- PROBLEM: Quote the entries in full, character for character, without their images.

- EXTRACTED MATERIAL:
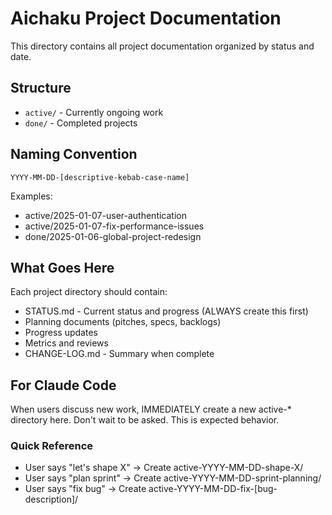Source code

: # Aichaku Project Documentation

This directory contains all project documentation organized by status and date.

## Structure

- `active/` - Currently ongoing work
- `done/` - Completed projects

## Naming Convention

`YYYY-MM-DD-[descriptive-kebab-case-name]`

Examples:

- active/2025-01-07-user-authentication
- active/2025-01-07-fix-performance-issues
- done/2025-01-06-global-project-redesign

## What Goes Here

Each project directory should contain:

- STATUS.md - Current status and progress (ALWAYS create this first)
- Planning documents (pitches, specs, backlogs)
- Progress updates
- Metrics and reviews
- CHANGE-LOG.md - Summary when complete

## For Claude Code

When users discuss new work, IMMEDIATELY create a new active-* directory here.
Don't wait to be asked. This is expected behavior.

### Quick Reference

- User says "let's shape X" → Create active-YYYY-MM-DD-shape-X/
- User says "plan sprint" → Create active-YYYY-MM-DD-sprint-planning/
- User says "fix bug" → Create active-YYYY-MM-DD-fix-[bug-description]/
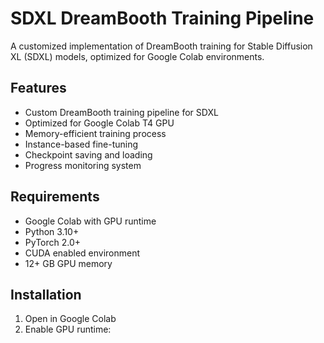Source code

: # SDXL DreamBooth Training Pipeline

A customized implementation of DreamBooth training for Stable Diffusion XL (SDXL) models, optimized for Google Colab environments.

## Features

- Custom DreamBooth training pipeline for SDXL
- Optimized for Google Colab T4 GPU
- Memory-efficient training process
- Instance-based fine-tuning
- Checkpoint saving and loading
- Progress monitoring system

## Requirements

- Google Colab with GPU runtime
- Python 3.10+
- PyTorch 2.0+
- CUDA enabled environment
- 12+ GB GPU memory

## Installation

1. Open in Google Colab
2. Enable GPU runtime:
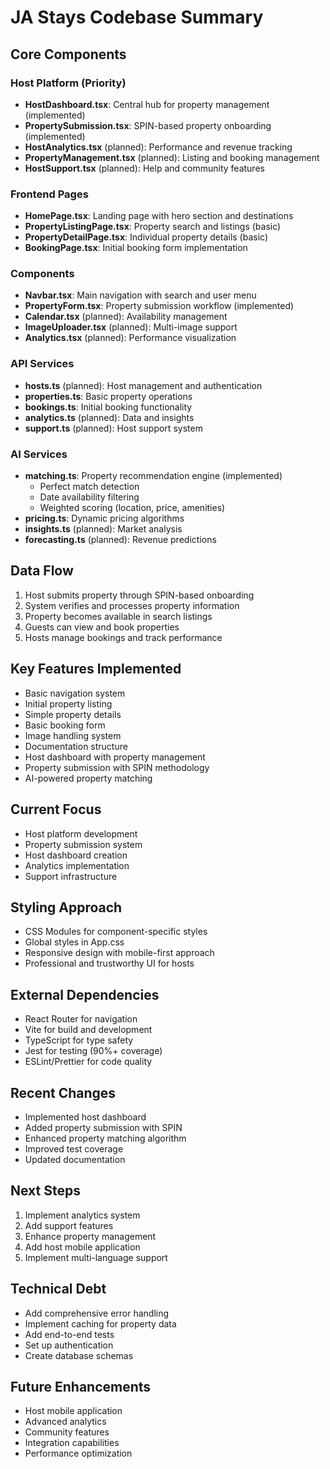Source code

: # JA Stays Codebase Summary

## Core Components

### Host Platform (Priority)

- **HostDashboard.tsx**: Central hub for property management (implemented)
- **PropertySubmission.tsx**: SPIN-based property onboarding (implemented)
- **HostAnalytics.tsx** (planned): Performance and revenue tracking
- **PropertyManagement.tsx** (planned): Listing and booking management
- **HostSupport.tsx** (planned): Help and community features

### Frontend Pages

- **HomePage.tsx**: Landing page with hero section and destinations
- **PropertyListingPage.tsx**: Property search and listings (basic)
- **PropertyDetailPage.tsx**: Individual property details (basic)
- **BookingPage.tsx**: Initial booking form implementation

### Components

- **Navbar.tsx**: Main navigation with search and user menu
- **PropertyForm.tsx**: Property submission workflow (implemented)
- **Calendar.tsx** (planned): Availability management
- **ImageUploader.tsx** (planned): Multi-image support
- **Analytics.tsx** (planned): Performance visualization

### API Services

- **hosts.ts** (planned): Host management and authentication
- **properties.ts**: Basic property operations
- **bookings.ts**: Initial booking functionality
- **analytics.ts** (planned): Data and insights
- **support.ts** (planned): Host support system

### AI Services

- **matching.ts**: Property recommendation engine (implemented)
  - Perfect match detection
  - Date availability filtering
  - Weighted scoring (location, price, amenities)
- **pricing.ts**: Dynamic pricing algorithms
- **insights.ts** (planned): Market analysis
- **forecasting.ts** (planned): Revenue predictions

## Data Flow

1. Host submits property through SPIN-based onboarding
2. System verifies and processes property information
3. Property becomes available in search listings
4. Guests can view and book properties
5. Hosts manage bookings and track performance

## Key Features Implemented

- Basic navigation system
- Initial property listing
- Simple property details
- Basic booking form
- Image handling system
- Documentation structure
- Host dashboard with property management
- Property submission with SPIN methodology
- AI-powered property matching

## Current Focus

- Host platform development
- Property submission system
- Host dashboard creation
- Analytics implementation
- Support infrastructure

## Styling Approach

- CSS Modules for component-specific styles
- Global styles in App.css
- Responsive design with mobile-first approach
- Professional and trustworthy UI for hosts

## External Dependencies

- React Router for navigation
- Vite for build and development
- TypeScript for type safety
- Jest for testing (90%+ coverage)
- ESLint/Prettier for code quality

## Recent Changes

- Implemented host dashboard
- Added property submission with SPIN
- Enhanced property matching algorithm
- Improved test coverage
- Updated documentation

## Next Steps

1. Implement analytics system
2. Add support features
3. Enhance property management
4. Add host mobile application
5. Implement multi-language support

## Technical Debt

- Add comprehensive error handling
- Implement caching for property data
- Add end-to-end tests
- Set up authentication
- Create database schemas

## Future Enhancements

- Host mobile application
- Advanced analytics
- Community features
- Integration capabilities
- Performance optimization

- ANSWER SECTION:
Source code

: # Aichaku Project Documentation

This directory contains all project documentation organized by status and date.

## Structure

- `active/` - Currently ongoing work
- `done/` - Completed projects

## Naming Convention

`YYYY-MM-DD-[descriptive-kebab-case-name]`

Examples:

- active/2025-01-07-user-authentication
- active/2025-01-07-fix-performance-issues
- done/2025-01-06-global-project-redesign

## What Goes Here

Each project directory should contain:

- STATUS.md - Current status and progress (ALWAYS create this first)
- Planning documents (pitches, specs, backlogs)
- Progress updates
- Metrics and reviews
- CHANGE-LOG.md - Summary when complete

## For Claude Code

When users discuss new work, IMMEDIATELY create a new active-* directory here.
Don't wait to be asked. This is expected behavior.

### Quick Reference

- User says "let's shape X" → Create active-YYYY-MM-DD-shape-X/
- User says "plan sprint" → Create active-YYYY-MM-DD-sprint-planning/
- User says "fix bug" → Create active-YYYY-MM-DD-fix-[bug-description]/
Source code

: # SDXL DreamBooth Training Pipeline

A customized implementation of DreamBooth training for Stable Diffusion XL (SDXL) models, optimized for Google Colab environments.

## Features

- Custom DreamBooth training pipeline for SDXL
- Optimized for Google Colab T4 GPU
- Memory-efficient training process
- Instance-based fine-tuning
- Checkpoint saving and loading
- Progress monitoring system

## Requirements

- Google Colab with GPU runtime
- Python 3.10+
- PyTorch 2.0+
- CUDA enabled environment
- 12+ GB GPU memory

## Installation

1. Open in Google Colab
2. Enable GPU runtime:
Source code

: # JA Stays Codebase Summary

## Core Components

### Host Platform (Priority)

- **HostDashboard.tsx**: Central hub for property management (implemented)
- **PropertySubmission.tsx**: SPIN-based property onboarding (implemented)
- **HostAnalytics.tsx** (planned): Performance and revenue tracking
- **PropertyManagement.tsx** (planned): Listing and booking management
- **HostSupport.tsx** (planned): Help and community features

### Frontend Pages

- **HomePage.tsx**: Landing page with hero section and destinations
- **PropertyListingPage.tsx**: Property search and listings (basic)
- **PropertyDetailPage.tsx**: Individual property details (basic)
- **BookingPage.tsx**: Initial booking form implementation

### Components

- **Navbar.tsx**: Main navigation with search and user menu
- **PropertyForm.tsx**: Property submission workflow (implemented)
- **Calendar.tsx** (planned): Availability management
- **ImageUploader.tsx** (planned): Multi-image support
- **Analytics.tsx** (planned): Performance visualization

### API Services

- **hosts.ts** (planned): Host management and authentication
- **properties.ts**: Basic property operations
- **bookings.ts**: Initial booking functionality
- **analytics.ts** (planned): Data and insights
- **support.ts** (planned): Host support system

### AI Services

- **matching.ts**: Property recommendation engine (implemented)
  - Perfect match detection
  - Date availability filtering
  - Weighted scoring (location, price, amenities)
- **pricing.ts**: Dynamic pricing algorithms
- **insights.ts** (planned): Market analysis
- **forecasting.ts** (planned): Revenue predictions

## Data Flow

1. Host submits property through SPIN-based onboarding
2. System verifies and processes property information
3. Property becomes available in search listings
4. Guests can view and book properties
5. Hosts manage bookings and track performance

## Key Features Implemented

- Basic navigation system
- Initial property listing
- Simple property details
- Basic booking form
- Image handling system
- Documentation structure
- Host dashboard with property management
- Property submission with SPIN methodology
- AI-powered property matching

## Current Focus

- Host platform development
- Property submission system
- Host dashboard creation
- Analytics implementation
- Support infrastructure

## Styling Approach

- CSS Modules for component-specific styles
- Global styles in App.css
- Responsive design with mobile-first approach
- Professional and trustworthy UI for hosts

## External Dependencies

- React Router for navigation
- Vite for build and development
- TypeScript for type safety
- Jest for testing (90%+ coverage)
- ESLint/Prettier for code quality

## Recent Changes

- Implemented host dashboard
- Added property submission with SPIN
- Enhanced property matching algorithm
- Improved test coverage
- Updated documentation

## Next Steps

1. Implement analytics system
2. Add support features
3. Enhance property management
4. Add host mobile application
5. Implement multi-language support

## Technical Debt

- Add comprehensive error handling
- Implement caching for property data
- Add end-to-end tests
- Set up authentication
- Create database schemas

## Future Enhancements

- Host mobile application
- Advanced analytics
- Community features
- Integration capabilities
- Performance optimization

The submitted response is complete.